Nous sommes plusieurs dizaines de milliers dans les universités franciliennes, mais nos campus sont de plus en plus vides. Nous devons combler ce vide, proposer quelque chose de nouveau dans nos vies étudiantes, reprendre en main nos quotidiens. Dans une France, où la vie est toujours plus chère et ennuyeuse, il est crucial d’agir. Actuellement quelles sont les tendances politiques qui proposent une organisation de nos avenirs ?

Du côté institutionnel, en Île-de-France, les élections des représentants des étudiants au sein des Crous ont placé trois listes en tête : l’Union Etudiante, l’UNEF, et la FAGE.

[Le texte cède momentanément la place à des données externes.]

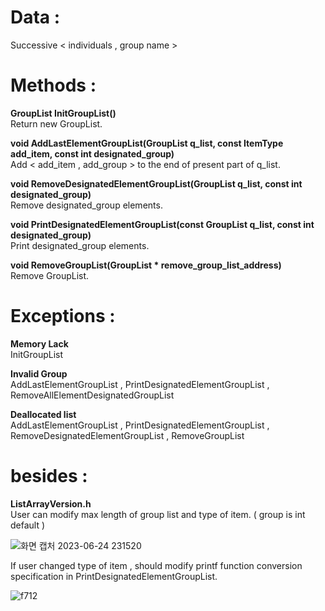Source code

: # Data :   
   
Successive < individuals , group name >  

   

# Methods :   

**GroupList InitGroupList()**   
Return new GroupList.

**void AddLastElementGroupList(GroupList q_list, const ItemType add_item, const int designated_group)**   
Add < add_item , add_group > to the end of present part of q_list. 

**void RemoveDesignatedElementGroupList(GroupList q_list, const int designated_group)**   
Remove designated_group elements. 

**void PrintDesignatedElementGroupList(const GroupList q_list, const int designated_group)**   
Print designated_group elements.   

**void RemoveGroupList(GroupList * remove_group_list_address)**   
Remove GroupList. 
 
# Exceptions :

**Memory Lack**   
InitGroupList

**Invalid Group**   
AddLastElementGroupList , PrintDesignatedElementGroupList , RemoveAllElementDesignatedGroupList

**Deallocated list**   
AddLastElementGroupList , PrintDesignatedElementGroupList , RemoveDesignatedElementGroupList , RemoveGroupList

# besides : 

**ListArrayVersion.h**   
User can modify max length of  group list and type of item. ( group is int default )     

![화면 캡처 2023-06-24 231520](https://github.com/woo-in/DATA-STRUCTURES-Principles-and-Applications/assets/69314509/45a2480a-02cb-4f6a-9aeb-97b61b249ae3)   

If user changed type of item , should modify printf function conversion specification in PrintDesignatedElementGroupList.   

![f712](https://github.com/woo-in/DATA-STRUCTURES-Principles-and-Applications/assets/69314509/42e97b4f-c22f-4e01-ae5c-f8c10ec28790)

Les trois syndicats partagent tous des tendances sociales démocrates. Ils sont habitués à de longues discussions interminables avec l’administration, sans aucun rapport avec la vie directe des étudiants et étudiantes. On peut résumer leur action politique par ce slogan : ‘’Du progrès dans l’ordre’’. Cette logique n’amène qu’à un seul chemin : l’obéissance.

« Demander la victoire et n’avoir pas envie de se battre, je trouve que c’est mal élevé. »

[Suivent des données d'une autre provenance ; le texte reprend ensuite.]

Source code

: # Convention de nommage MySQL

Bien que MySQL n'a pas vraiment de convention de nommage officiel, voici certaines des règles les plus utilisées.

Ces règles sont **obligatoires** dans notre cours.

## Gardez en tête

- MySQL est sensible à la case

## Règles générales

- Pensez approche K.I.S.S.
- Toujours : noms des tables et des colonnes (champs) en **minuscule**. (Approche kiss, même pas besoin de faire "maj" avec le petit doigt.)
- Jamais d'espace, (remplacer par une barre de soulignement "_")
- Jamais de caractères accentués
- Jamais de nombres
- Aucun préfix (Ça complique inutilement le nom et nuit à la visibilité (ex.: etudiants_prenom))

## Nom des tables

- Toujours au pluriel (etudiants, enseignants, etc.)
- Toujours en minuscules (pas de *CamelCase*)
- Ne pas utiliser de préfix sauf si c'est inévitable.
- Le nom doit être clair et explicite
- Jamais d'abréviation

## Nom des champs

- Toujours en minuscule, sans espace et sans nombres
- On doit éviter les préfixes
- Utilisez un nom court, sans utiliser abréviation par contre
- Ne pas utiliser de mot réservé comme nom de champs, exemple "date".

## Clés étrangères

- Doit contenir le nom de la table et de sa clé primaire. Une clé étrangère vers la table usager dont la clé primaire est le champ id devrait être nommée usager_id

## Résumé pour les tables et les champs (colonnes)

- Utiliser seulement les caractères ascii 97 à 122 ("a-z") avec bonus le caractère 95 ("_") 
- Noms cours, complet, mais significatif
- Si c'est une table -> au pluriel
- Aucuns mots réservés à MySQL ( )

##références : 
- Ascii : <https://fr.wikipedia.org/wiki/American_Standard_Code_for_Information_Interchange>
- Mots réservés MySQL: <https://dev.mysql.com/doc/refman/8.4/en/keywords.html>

Du côté radical, il existe des initiatives promouvant l’anticapitalisme. Quelle que soit la justesse de ces théories, les groupes s’en revendiquant s’enferment dans des dynamiques groupusculaires qui n’arrivent pas à faire machine avec l’extérieur. Auto-référencement, spécialisation du discours, carte d’identité politique demandée à l’entrée des AG… L’autonomie universitaire nous paraît nager à contre-courant. Au sein d’une époque à ce point désorientée, il nous semble impossible, avec ce genre de pratiques, de s’aligner avec le reste de l’université et de ses habitants. Ce sont des parallèles inspirantes mais les parallèles ne se croisent pas.

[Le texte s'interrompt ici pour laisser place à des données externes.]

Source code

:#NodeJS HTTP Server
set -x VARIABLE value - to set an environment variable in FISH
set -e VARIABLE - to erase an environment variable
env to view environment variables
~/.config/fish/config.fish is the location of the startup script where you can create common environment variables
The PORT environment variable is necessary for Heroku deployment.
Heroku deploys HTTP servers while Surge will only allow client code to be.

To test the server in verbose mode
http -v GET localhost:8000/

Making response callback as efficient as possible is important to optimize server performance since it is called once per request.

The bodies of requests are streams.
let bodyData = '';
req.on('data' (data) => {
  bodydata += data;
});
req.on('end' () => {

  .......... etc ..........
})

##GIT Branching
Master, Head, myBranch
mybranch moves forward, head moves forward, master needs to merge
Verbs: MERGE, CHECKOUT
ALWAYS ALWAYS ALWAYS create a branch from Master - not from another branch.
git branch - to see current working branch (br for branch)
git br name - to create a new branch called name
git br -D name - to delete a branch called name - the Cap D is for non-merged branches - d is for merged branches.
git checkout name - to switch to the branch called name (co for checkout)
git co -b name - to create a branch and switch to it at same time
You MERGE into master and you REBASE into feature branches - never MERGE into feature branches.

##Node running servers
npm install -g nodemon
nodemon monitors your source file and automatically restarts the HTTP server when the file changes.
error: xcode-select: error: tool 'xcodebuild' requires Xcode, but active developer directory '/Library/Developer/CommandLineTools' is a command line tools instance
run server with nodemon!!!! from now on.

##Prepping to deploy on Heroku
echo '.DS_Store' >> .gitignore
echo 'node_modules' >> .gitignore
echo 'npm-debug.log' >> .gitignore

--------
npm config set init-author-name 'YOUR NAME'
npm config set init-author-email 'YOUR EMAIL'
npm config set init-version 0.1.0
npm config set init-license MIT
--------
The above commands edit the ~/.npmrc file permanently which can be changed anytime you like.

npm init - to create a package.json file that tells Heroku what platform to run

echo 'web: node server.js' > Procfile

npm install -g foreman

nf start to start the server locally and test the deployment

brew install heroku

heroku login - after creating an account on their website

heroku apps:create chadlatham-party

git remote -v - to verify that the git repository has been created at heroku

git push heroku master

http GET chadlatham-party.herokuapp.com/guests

Du coté administratif, on peut parler d’une politique beaucoup plus gazeuse avec la promotion des BDE étudiants qui ne proposent que des vacances et des soirées hors de prix, dans un style propre aux futurs cadres de la société. Structure hiérarchique, sélection économique, et silence radio sur les aspirations des étudiants, les BDE ne sont que le reflet de notre société égoïste.

Nous faisons aussi face à l’architecture des facultés : les couloirs universitaires sont devenus de gigantesques circuits-imprimés dans lesquels l’étudiant s’engouffre dès qu’il sort des transports. Métro-couloir-salle de classe, salle de classe-couloir-cantine, cantine-salle de classe-couloir-métro… Toujours plus de mobilités, toujours moins de rencontres.

Voilà notre routine où chaque espace est ponctué avant et après d’une séance d’écran bleu. Le smartphone est venu substituer le manque d’espace vivant et de vie sociale au sein des facs, rendant par là même ce vide « acceptable ».

« Les vides ont un sens : ils disent haut et fort la gloire et la puissance de l’Etat qui les aménage. »

Cette ’’techno-gouvernementalité’’ de la vie est notre ennemi direct. Elle est le projet politique non déclaré et impersonnel le plus expansif et structurant de notre histoire. Son pouvoir est sans cesse plus prégnant sur nos existences, sur notre espace et sur notre temps.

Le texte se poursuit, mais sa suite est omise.